Q&A: Getting to Net-Zero Emissions
Stanford researchers discuss the technologies and steps it will take to reach a net-zero carbon emission energy future.
In order to halt climate change, major infrastructure critical to world economies will have to change. Some transitions will be smooth, such as increasing energy efficiency, which not only reduces carbon emissions from energy production, but often reduces costs. Other major industrial sources of carbon emissions, such as air travel, shipping, and cement and steel production, which make up roughly 30 percent of global carbon emissions, will be much more difficult to clean up. However according to a new review in the journal Science, there are many emerging technologies which may hold the key to addressing these tough barriers to a clean energy future.
We spoke with experts Chris Field, Director of the Stanford Woods Insitute for the Environment, Katharine Mach, Senior Research Scientist at Stanford’s School of Earth Energy and Environmental Sciences and Joseph Stagner, Executive Director of Stanford’s Sustainability and Energy Management Executive Office, who co-authored the review on what they learned and how the world can hope to tackle these daunting challenges
After reviewing all of these approaches to decarbonize the energy system, what surprised you?
CHRIS FIELD: When I look at the options for non-emitting energy systems, it amazes me that we are still digging fossil fuels from the Earth and releasing the waste products into the atmosphere. The exciting concept that takes center stage in this analysis is interconnecting the electrical and chemical sides of the energy system, especially through electrolysis and fuel cells. If we can make that cheap, all of the other problems fade into the background.
JOSEPH STAGNER: I was pleasantly surprised at how easy and fast, and economic, a transition to clean electrification can be achieved for a small city like Stanford University, and therefore is also possible elsewhere. When we started the search for sustainable energy systems for the university, we had no reason to hope that we could do it so simply, quickly and economically as we did in just five years from concept to system operation.
Why do you think it’s important to focus on the hardest parts of the energy sector to decarbonize, such as airplanes and shipping?
STAGNER: The most difficult challenges can take the longest to solve so we should start as early as possible. Air travel, shipping, and long haul trucking are growing rapidly as society increases its mobility and the way goods and services are delivered change. It is therefore imperative that we attack these challenges head on as soon as possible.
FIELD: We are making great progress in the technology for the first stages of the transition to zero emissions. We need to be going faster but the technology is not holding us back. When we look at the hard to decarbonize parts of the energy system, there are major unsolved technology challenges. To complete the transition, we need to tackle both the non-technology challenges that are slowing progress on the easy parts while also working hard on the technology issues that need to be solved before we get serious about the hard part.

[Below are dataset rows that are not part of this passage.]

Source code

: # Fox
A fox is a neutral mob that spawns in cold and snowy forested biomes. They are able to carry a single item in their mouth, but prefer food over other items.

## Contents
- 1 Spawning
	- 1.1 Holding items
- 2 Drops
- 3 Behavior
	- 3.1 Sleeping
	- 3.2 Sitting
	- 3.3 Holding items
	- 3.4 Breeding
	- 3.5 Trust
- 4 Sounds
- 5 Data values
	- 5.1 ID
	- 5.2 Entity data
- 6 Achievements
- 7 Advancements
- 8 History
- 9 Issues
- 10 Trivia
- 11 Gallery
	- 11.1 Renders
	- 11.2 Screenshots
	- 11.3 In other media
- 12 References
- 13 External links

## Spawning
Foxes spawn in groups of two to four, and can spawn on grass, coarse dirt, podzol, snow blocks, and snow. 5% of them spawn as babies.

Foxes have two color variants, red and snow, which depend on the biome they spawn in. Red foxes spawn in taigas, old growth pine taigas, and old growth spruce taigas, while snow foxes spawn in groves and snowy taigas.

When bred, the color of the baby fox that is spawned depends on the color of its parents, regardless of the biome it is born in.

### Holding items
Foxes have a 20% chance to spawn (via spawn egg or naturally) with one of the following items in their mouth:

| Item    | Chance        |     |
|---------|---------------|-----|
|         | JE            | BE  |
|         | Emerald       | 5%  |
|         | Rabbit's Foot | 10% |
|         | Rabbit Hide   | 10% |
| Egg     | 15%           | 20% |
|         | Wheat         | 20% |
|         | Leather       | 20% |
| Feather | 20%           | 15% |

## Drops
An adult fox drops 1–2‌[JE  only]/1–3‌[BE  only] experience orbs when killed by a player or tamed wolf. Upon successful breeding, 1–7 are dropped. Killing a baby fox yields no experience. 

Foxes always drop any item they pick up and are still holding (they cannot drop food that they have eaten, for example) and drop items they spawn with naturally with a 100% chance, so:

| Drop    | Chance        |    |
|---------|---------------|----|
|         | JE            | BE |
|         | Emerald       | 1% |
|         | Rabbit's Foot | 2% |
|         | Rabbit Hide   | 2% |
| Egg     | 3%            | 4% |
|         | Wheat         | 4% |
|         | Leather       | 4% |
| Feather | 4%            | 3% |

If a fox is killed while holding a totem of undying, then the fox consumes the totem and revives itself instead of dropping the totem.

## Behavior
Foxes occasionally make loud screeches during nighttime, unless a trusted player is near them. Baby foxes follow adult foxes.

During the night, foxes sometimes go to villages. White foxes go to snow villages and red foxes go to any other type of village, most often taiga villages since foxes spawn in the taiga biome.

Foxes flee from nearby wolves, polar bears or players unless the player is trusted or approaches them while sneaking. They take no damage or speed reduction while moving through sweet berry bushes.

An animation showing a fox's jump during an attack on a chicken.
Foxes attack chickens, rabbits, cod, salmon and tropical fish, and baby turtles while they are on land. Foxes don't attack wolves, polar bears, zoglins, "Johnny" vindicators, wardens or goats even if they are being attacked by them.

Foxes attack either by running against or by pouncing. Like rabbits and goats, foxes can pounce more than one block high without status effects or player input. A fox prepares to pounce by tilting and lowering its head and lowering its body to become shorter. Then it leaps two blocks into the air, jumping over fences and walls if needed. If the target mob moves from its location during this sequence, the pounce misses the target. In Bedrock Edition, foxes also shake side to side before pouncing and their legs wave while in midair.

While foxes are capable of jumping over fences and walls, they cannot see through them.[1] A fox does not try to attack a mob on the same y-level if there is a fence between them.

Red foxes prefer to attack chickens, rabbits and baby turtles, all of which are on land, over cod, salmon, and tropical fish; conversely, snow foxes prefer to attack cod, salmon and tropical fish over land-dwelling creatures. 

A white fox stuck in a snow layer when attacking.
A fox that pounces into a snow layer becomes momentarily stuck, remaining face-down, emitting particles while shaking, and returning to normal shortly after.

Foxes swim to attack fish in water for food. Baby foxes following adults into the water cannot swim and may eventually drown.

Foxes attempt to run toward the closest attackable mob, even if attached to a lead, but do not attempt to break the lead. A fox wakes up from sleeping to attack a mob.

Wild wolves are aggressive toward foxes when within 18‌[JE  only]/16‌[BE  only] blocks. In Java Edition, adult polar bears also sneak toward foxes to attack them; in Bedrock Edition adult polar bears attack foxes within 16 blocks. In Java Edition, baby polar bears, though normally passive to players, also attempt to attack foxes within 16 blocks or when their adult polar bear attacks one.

KATHARINE MACH: It’s essential to consider hard-to-decarbonize energy services now for a few different reasons. First, demand for these services, ranging from air travel to cement, is going up, not down. Second, developing technologies doesn’t happen overnight, and once energy infrastructure is in place, it lasts for a long time. Keeping the end-game energy system in sight now can help make sure we are on a successful decarbonization trajectory.
Which of the technologies holds the greatest promise for making a meaningful difference to the world’s global carbon emissions?
MACH: There isn’t a single magic bullet in addressing carbon dioxide emissions. We look at a whole range of options, for example powering long-distance transport with hydrogen, synthetic hydrocarbons, or direct solar fuels. It’s critical that we integrate different parts of the energy system and also industrial manufacturing more than at present. Together, such options and integration can push towards an energy system with vast amounts of inexpensive emissions-free electricity, ways to make sure it is available at all times and alternatives for fuels and manufacturing.
Is cost or political will a greater barrier?
FIELD: Both. We need research, development, and deployment to fine-tune the technologies and make them cheap. We need clear and consistent incentives to stimulate the research, development, and deployment. We also need to look hard at features of the energy system that tend to lock in legacy technologies. Features like the diffusion of technical skills, the availability of financing, or the date a state has its presidential primary can play large roles in the pace of change.
MACH: We can go a very long way with technologies that exist and are increasingly cost-effective. What we consider here, by contrast, is the technologies that may be critically important for the decades ahead, but for which a lot more barriers exist. These barriers, important to overcome in enabling a zero-emissions energy system, include steep costs that need to be driven down, dead ends that could limit future decarbonization, and interconnections across energy services that we need to build.
What should local energy and sustainability managers be thinking about to reach lower carbon emissions?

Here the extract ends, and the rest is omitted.